Work required: All records below must be reproduced exactly, although any pictures they contain are to be omitted.

Provided information section start

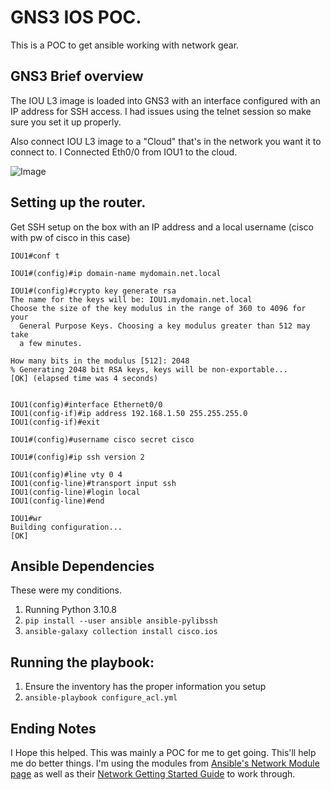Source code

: # GNS3 IOS POC.

This is a POC to get ansible working with network gear.

## GNS3 Brief overview 
The IOU L3 image is loaded into GNS3 with an interface configured with an IP address for SSH access. I had issues using the telnet session so make sure you set it up properly.

Also connect IOU L3 image to a "Cloud" that's in the network you want it to connect to. I Connected Eth0/0 from IOU1 to the cloud.

![Image](https://i.imgur.com/GHTClTM.png)

## Setting up the router. 
Get SSH setup on the box with an IP address and a local username (cisco with pw of cisco in this case)

```
IOU1#conf t

IOU1#(config)#ip domain-name mydomain.net.local

IOU1#(config)#crypto key generate rsa
The name for the keys will be: IOU1.mydomain.net.local
Choose the size of the key modulus in the range of 360 to 4096 for your
  General Purpose Keys. Choosing a key modulus greater than 512 may take
  a few minutes.

How many bits in the modulus [512]: 2048
% Generating 2048 bit RSA keys, keys will be non-exportable...
[OK] (elapsed time was 4 seconds)


IOU1(config)#interface Ethernet0/0
IOU1(config-if)#ip address 192.168.1.50 255.255.255.0
IOU1(config-if)#exit

IOU1#(config)#username cisco secret cisco

IOU1#(config)#ip ssh version 2

IOU1(config)#line vty 0 4
IOU1(config-line)#transport input ssh
IOU1(config-line)#login local
IOU1(config-line)#end

IOU1#wr
Building configuration...
[OK]
```

## Ansible Dependencies
These were my conditions.
1. Running Python 3.10.8
2. `pip install --user ansible ansible-pylibssh`
3. `ansible-galaxy collection install cisco.ios`

## Running the playbook:
1. Ensure the inventory has the proper information you setup
2. `ansible-playbook configure_acl.yml`

## Ending Notes
I Hope this helped. This was mainly a POC for me to get going. This'll help me do better things. I'm using the modules from [Ansible's Network Module page](https://docs.ansible.com/ansible/2.9/modules/list_of_network_modules.html) as well as their [Network Getting Started Guide](https://docs.ansible.com/ansible/latest/network/getting_started/index.html) to work through. 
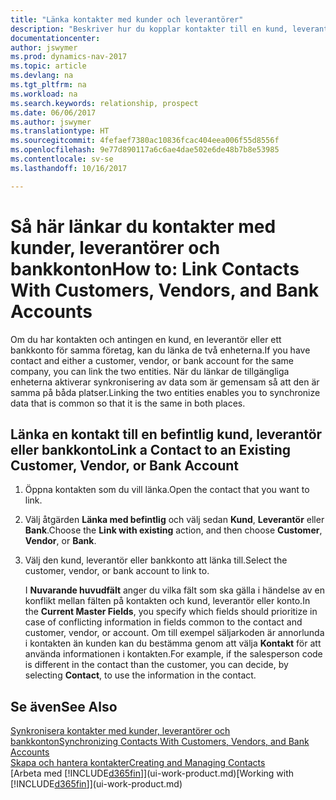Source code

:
 ```yaml
---
title: "Länka kontakter med kunder och leverantörer"
description: "Beskriver hur du kopplar kontakter till en kund, leverantör eller bankkonto från samma företag, så att du kan synkronisera gemensamma data."
documentationcenter: 
author: jswymer
ms.prod: dynamics-nav-2017
ms.topic: article
ms.devlang: na
ms.tgt_pltfrm: na
ms.workload: na
ms.search.keywords: relationship, prospect
ms.date: 06/06/2017
ms.author: jswymer
ms.translationtype: HT
ms.sourcegitcommit: 4fefaef7380ac10836fcac404eea006f55d8556f
ms.openlocfilehash: 9e77d890117a6c6ae4dae502e6de48b7b8e53985
ms.contentlocale: sv-se
ms.lasthandoff: 10/16/2017

---
```

# <a name="how-to-link-contacts-with-customers-vendors-and-bank-accounts"></a><span data-ttu-id="a18eb-103">Så här länkar du kontakter med kunder, leverantörer och bankkonton</span><span class="sxs-lookup"><span data-stu-id="a18eb-103">How to: Link Contacts With Customers, Vendors, and Bank Accounts</span></span>
<span data-ttu-id="a18eb-104">Om du har kontakten och antingen en kund, en leverantör eller ett bankkonto för samma företag, kan du länka de två enheterna.</span><span class="sxs-lookup"><span data-stu-id="a18eb-104">If you have contact and either a customer, vendor, or bank account for the same company, you can link the two entities.</span></span> <span data-ttu-id="a18eb-105">När du länkar de tillgängliga enheterna aktiverar synkronisering av data som är gemensam så att den är samma på båda platser.</span><span class="sxs-lookup"><span data-stu-id="a18eb-105">Linking the two entities enables you to synchronize data that is common so that it is the same in both places.</span></span>

## <a name="link-a-contact-to-an-existing-customer-vendor-or-bank-account"></a><span data-ttu-id="a18eb-106">Länka en kontakt till en befintlig kund, leverantör eller bankkonto</span><span class="sxs-lookup"><span data-stu-id="a18eb-106">Link a Contact to an Existing Customer, Vendor, or Bank Account</span></span>
1. <span data-ttu-id="a18eb-107">Öppna kontakten som du vill länka.</span><span class="sxs-lookup"><span data-stu-id="a18eb-107">Open the contact that you want to link.</span></span>
2. <span data-ttu-id="a18eb-108">Välj åtgärden **Länka med befintlig** och välj sedan **Kund**, **Leverantör** eller **Bank**.</span><span class="sxs-lookup"><span data-stu-id="a18eb-108">Choose the **Link with existing** action, and then choose **Customer**, **Vendor**, or **Bank**.</span></span>
3. <span data-ttu-id="a18eb-109">Välj den kund, leverantör eller bankkonto att länka till.</span><span class="sxs-lookup"><span data-stu-id="a18eb-109">Select the customer, vendor, or bank account to link to.</span></span>

   <span data-ttu-id="a18eb-110">I **Nuvarande huvudfält** anger du vilka fält som ska gälla i händelse av en konflikt mellan fälten på kontakten och kund, leverantör eller konto.</span><span class="sxs-lookup"><span data-stu-id="a18eb-110">In the **Current Master Fields**, you specify which fields should prioritize in case of conflicting information in fields common to the contact and customer, vendor, or account.</span></span> <span data-ttu-id="a18eb-111">Om till exempel säljarkoden är annorlunda i kontakten än kunden kan du bestämma genom att välja **Kontakt** för att använda informationen i kontakten.</span><span class="sxs-lookup"><span data-stu-id="a18eb-111">For example, if the salesperson code is different in the contact than the customer, you can decide, by selecting **Contact**, to use the information in the contact.</span></span>

## <a name="see-also"></a><span data-ttu-id="a18eb-112">Se även</span><span class="sxs-lookup"><span data-stu-id="a18eb-112">See Also</span></span>
[<span data-ttu-id="a18eb-113">Synkronisera kontakter med kunder, leverantörer och bankkonton</span><span class="sxs-lookup"><span data-stu-id="a18eb-113">Synchronizing Contacts With Customers, Vendors, and Bank Accounts</span></span>](marketing-synchronize-contacts-customers-vendors-bank-accounts.md)  
[<span data-ttu-id="a18eb-114">Skapa och hantera kontakter</span><span class="sxs-lookup"><span data-stu-id="a18eb-114">Creating and Managing Contacts</span></span>](marketing-contacts.md)  
<span data-ttu-id="a18eb-115">[Arbeta med [!INCLUDE[d365fin](includes/d365fin_md.md)]](ui-work-product.md)</span><span class="sxs-lookup"><span data-stu-id="a18eb-115">[Working with [!INCLUDE[d365fin](includes/d365fin_md.md)]](ui-work-product.md)</span></span>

Provided information section end

Exercise result:
Source code

: # GNS3 IOS POC.

This is a POC to get ansible working with network gear.

## GNS3 Brief overview 
The IOU L3 image is loaded into GNS3 with an interface configured with an IP address for SSH access. I had issues using the telnet session so make sure you set it up properly.

Also connect IOU L3 image to a "Cloud" that's in the network you want it to connect to. I Connected Eth0/0 from IOU1 to the cloud.

![Image](https://i.imgur.com/GHTClTM.png)

## Setting up the router. 
Get SSH setup on the box with an IP address and a local username (cisco with pw of cisco in this case)

```
IOU1#conf t

IOU1#(config)#ip domain-name mydomain.net.local

IOU1#(config)#crypto key generate rsa
The name for the keys will be: IOU1.mydomain.net.local
Choose the size of the key modulus in the range of 360 to 4096 for your
  General Purpose Keys. Choosing a key modulus greater than 512 may take
  a few minutes.

How many bits in the modulus [512]: 2048
% Generating 2048 bit RSA keys, keys will be non-exportable...
[OK] (elapsed time was 4 seconds)


IOU1(config)#interface Ethernet0/0
IOU1(config-if)#ip address 192.168.1.50 255.255.255.0
IOU1(config-if)#exit

IOU1#(config)#username cisco secret cisco

IOU1#(config)#ip ssh version 2

IOU1(config)#line vty 0 4
IOU1(config-line)#transport input ssh
IOU1(config-line)#login local
IOU1(config-line)#end

IOU1#wr
Building configuration...
[OK]
```

## Ansible Dependencies
These were my conditions.
1. Running Python 3.10.8
2. `pip install --user ansible ansible-pylibssh`
3. `ansible-galaxy collection install cisco.ios`

## Running the playbook:
1. Ensure the inventory has the proper information you setup
2. `ansible-playbook configure_acl.yml`

## Ending Notes
I Hope this helped. This was mainly a POC for me to get going. This'll help me do better things. I'm using the modules from [Ansible's Network Module page](https://docs.ansible.com/ansible/2.9/modules/list_of_network_modules.html) as well as their [Network Getting Started Guide](https://docs.ansible.com/ansible/latest/network/getting_started/index.html) to work through. 
Source code

:
 ```yaml
---
title: "Länka kontakter med kunder och leverantörer"
description: "Beskriver hur du kopplar kontakter till en kund, leverantör eller bankkonto från samma företag, så att du kan synkronisera gemensamma data."
documentationcenter: 
author: jswymer
ms.prod: dynamics-nav-2017
ms.topic: article
ms.devlang: na
ms.tgt_pltfrm: na
ms.workload: na
ms.search.keywords: relationship, prospect
ms.date: 06/06/2017
ms.author: jswymer
ms.translationtype: HT
ms.sourcegitcommit: 4fefaef7380ac10836fcac404eea006f55d8556f
ms.openlocfilehash: 9e77d890117a6c6ae4dae502e6de48b7b8e53985
ms.contentlocale: sv-se
ms.lasthandoff: 10/16/2017

---
```

# <a name="how-to-link-contacts-with-customers-vendors-and-bank-accounts"></a><span data-ttu-id="a18eb-103">Så här länkar du kontakter med kunder, leverantörer och bankkonton</span><span class="sxs-lookup"><span data-stu-id="a18eb-103">How to: Link Contacts With Customers, Vendors, and Bank Accounts</span></span>
<span data-ttu-id="a18eb-104">Om du har kontakten och antingen en kund, en leverantör eller ett bankkonto för samma företag, kan du länka de två enheterna.</span><span class="sxs-lookup"><span data-stu-id="a18eb-104">If you have contact and either a customer, vendor, or bank account for the same company, you can link the two entities.</span></span> <span data-ttu-id="a18eb-105">När du länkar de tillgängliga enheterna aktiverar synkronisering av data som är gemensam så att den är samma på båda platser.</span><span class="sxs-lookup"><span data-stu-id="a18eb-105">Linking the two entities enables you to synchronize data that is common so that it is the same in both places.</span></span>

## <a name="link-a-contact-to-an-existing-customer-vendor-or-bank-account"></a><span data-ttu-id="a18eb-106">Länka en kontakt till en befintlig kund, leverantör eller bankkonto</span><span class="sxs-lookup"><span data-stu-id="a18eb-106">Link a Contact to an Existing Customer, Vendor, or Bank Account</span></span>
1. <span data-ttu-id="a18eb-107">Öppna kontakten som du vill länka.</span><span class="sxs-lookup"><span data-stu-id="a18eb-107">Open the contact that you want to link.</span></span>
2. <span data-ttu-id="a18eb-108">Välj åtgärden **Länka med befintlig** och välj sedan **Kund**, **Leverantör** eller **Bank**.</span><span class="sxs-lookup"><span data-stu-id="a18eb-108">Choose the **Link with existing** action, and then choose **Customer**, **Vendor**, or **Bank**.</span></span>
3. <span data-ttu-id="a18eb-109">Välj den kund, leverantör eller bankkonto att länka till.</span><span class="sxs-lookup"><span data-stu-id="a18eb-109">Select the customer, vendor, or bank account to link to.</span></span>

   <span data-ttu-id="a18eb-110">I **Nuvarande huvudfält** anger du vilka fält som ska gälla i händelse av en konflikt mellan fälten på kontakten och kund, leverantör eller konto.</span><span class="sxs-lookup"><span data-stu-id="a18eb-110">In the **Current Master Fields**, you specify which fields should prioritize in case of conflicting information in fields common to the contact and customer, vendor, or account.</span></span> <span data-ttu-id="a18eb-111">Om till exempel säljarkoden är annorlunda i kontakten än kunden kan du bestämma genom att välja **Kontakt** för att använda informationen i kontakten.</span><span class="sxs-lookup"><span data-stu-id="a18eb-111">For example, if the salesperson code is different in the contact than the customer, you can decide, by selecting **Contact**, to use the information in the contact.</span></span>

## <a name="see-also"></a><span data-ttu-id="a18eb-112">Se även</span><span class="sxs-lookup"><span data-stu-id="a18eb-112">See Also</span></span>
[<span data-ttu-id="a18eb-113">Synkronisera kontakter med kunder, leverantörer och bankkonton</span><span class="sxs-lookup"><span data-stu-id="a18eb-113">Synchronizing Contacts With Customers, Vendors, and Bank Accounts</span></span>](marketing-synchronize-contacts-customers-vendors-bank-accounts.md)  
[<span data-ttu-id="a18eb-114">Skapa och hantera kontakter</span><span class="sxs-lookup"><span data-stu-id="a18eb-114">Creating and Managing Contacts</span></span>](marketing-contacts.md)  
<span data-ttu-id="a18eb-115">[Arbeta med [!INCLUDE[d365fin](includes/d365fin_md.md)]](ui-work-product.md)</span><span class="sxs-lookup"><span data-stu-id="a18eb-115">[Working with [!INCLUDE[d365fin](includes/d365fin_md.md)]](ui-work-product.md)</span></span>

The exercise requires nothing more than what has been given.